Oh god I wasted hours on this probably
I have a huge 3 GB git repository that the class I am grading for, uses to track all the student submissions and our grading. My hard drive is constantly teetering below 1 GB of free space so I started having git pull’s fail due to lack of hard drive space (and it’s a PAIN to recover from that issue when half the files are around and half aren’t).
I naturally tried removing the files locally. This does work if I am religious about only using git add -u .
in the specific folder (HW0/my_name) that I was working in.
However I rely in constantly looking at git status and it was totally unusable since it would just have 100s of lines of “deleted: “.

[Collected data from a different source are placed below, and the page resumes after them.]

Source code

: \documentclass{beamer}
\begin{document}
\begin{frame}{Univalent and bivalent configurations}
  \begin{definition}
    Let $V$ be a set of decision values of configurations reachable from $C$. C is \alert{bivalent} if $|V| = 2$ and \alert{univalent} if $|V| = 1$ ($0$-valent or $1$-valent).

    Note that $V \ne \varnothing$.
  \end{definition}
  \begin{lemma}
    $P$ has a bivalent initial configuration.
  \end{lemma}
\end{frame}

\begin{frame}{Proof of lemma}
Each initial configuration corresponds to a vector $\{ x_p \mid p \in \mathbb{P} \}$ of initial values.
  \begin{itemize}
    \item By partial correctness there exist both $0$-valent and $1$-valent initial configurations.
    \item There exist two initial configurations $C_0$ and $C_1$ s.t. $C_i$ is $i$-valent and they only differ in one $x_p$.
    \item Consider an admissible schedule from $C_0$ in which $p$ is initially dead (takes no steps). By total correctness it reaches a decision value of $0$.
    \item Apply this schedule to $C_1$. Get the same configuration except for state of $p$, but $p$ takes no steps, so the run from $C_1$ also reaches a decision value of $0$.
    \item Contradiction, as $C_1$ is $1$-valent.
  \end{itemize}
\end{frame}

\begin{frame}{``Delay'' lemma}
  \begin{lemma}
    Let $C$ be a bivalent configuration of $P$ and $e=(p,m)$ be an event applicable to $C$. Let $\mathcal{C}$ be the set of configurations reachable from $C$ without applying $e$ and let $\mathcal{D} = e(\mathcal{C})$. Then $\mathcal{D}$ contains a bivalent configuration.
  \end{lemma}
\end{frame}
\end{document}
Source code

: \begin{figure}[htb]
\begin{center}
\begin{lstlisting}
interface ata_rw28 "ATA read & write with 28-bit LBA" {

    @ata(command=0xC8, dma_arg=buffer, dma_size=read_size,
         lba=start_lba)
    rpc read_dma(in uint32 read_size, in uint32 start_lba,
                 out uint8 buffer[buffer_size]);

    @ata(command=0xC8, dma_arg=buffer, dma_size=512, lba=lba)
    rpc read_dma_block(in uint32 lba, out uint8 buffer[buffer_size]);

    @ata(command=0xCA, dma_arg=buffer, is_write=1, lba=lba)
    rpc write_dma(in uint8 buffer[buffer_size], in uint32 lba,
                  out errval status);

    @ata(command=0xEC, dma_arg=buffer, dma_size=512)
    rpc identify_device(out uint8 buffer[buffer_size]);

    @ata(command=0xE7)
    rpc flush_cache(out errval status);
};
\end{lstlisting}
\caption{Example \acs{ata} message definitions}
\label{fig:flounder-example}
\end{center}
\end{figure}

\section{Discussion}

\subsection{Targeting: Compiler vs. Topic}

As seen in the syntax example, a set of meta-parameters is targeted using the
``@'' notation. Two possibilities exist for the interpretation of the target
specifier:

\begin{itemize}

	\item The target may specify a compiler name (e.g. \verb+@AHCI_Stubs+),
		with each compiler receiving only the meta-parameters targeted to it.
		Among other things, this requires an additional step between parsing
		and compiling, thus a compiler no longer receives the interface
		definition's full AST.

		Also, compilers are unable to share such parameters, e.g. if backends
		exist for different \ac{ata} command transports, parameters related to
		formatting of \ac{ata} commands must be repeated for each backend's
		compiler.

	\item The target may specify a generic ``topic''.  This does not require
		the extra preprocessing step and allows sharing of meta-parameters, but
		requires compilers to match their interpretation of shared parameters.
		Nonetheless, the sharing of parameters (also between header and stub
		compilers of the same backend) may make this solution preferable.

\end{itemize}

After trying out various combinations of .gitignore, git update-index --skip-worktree, git update-index --assume-unchanged -- graders/HW5/ etc., sparse-checkout, .git/info/exclude
, etc. The solution is just a single line (but one that may have to be run repeatedly):
rm -rf HW1 HW2 HW3
git ls-files --deleted -z | git update-index --assume-unchanged -z --stdin
This ignores ALL files listed as “deleted” under “git status” prior to running the above line.
Hurray!
Thanks to: https://stackoverflow.com/questions/4589333/git-ignore-locally-deleted-folder
Side note: I bought myself a 2 TB SSD and hopefully that should alleviate some of this, eventually, when I get around to all of the time consuming exporting files from the existing hard drive etc. Hopefully it goes smoothly, wish me luck!
Very creative! Thanks
You’re welcome, hope it helped!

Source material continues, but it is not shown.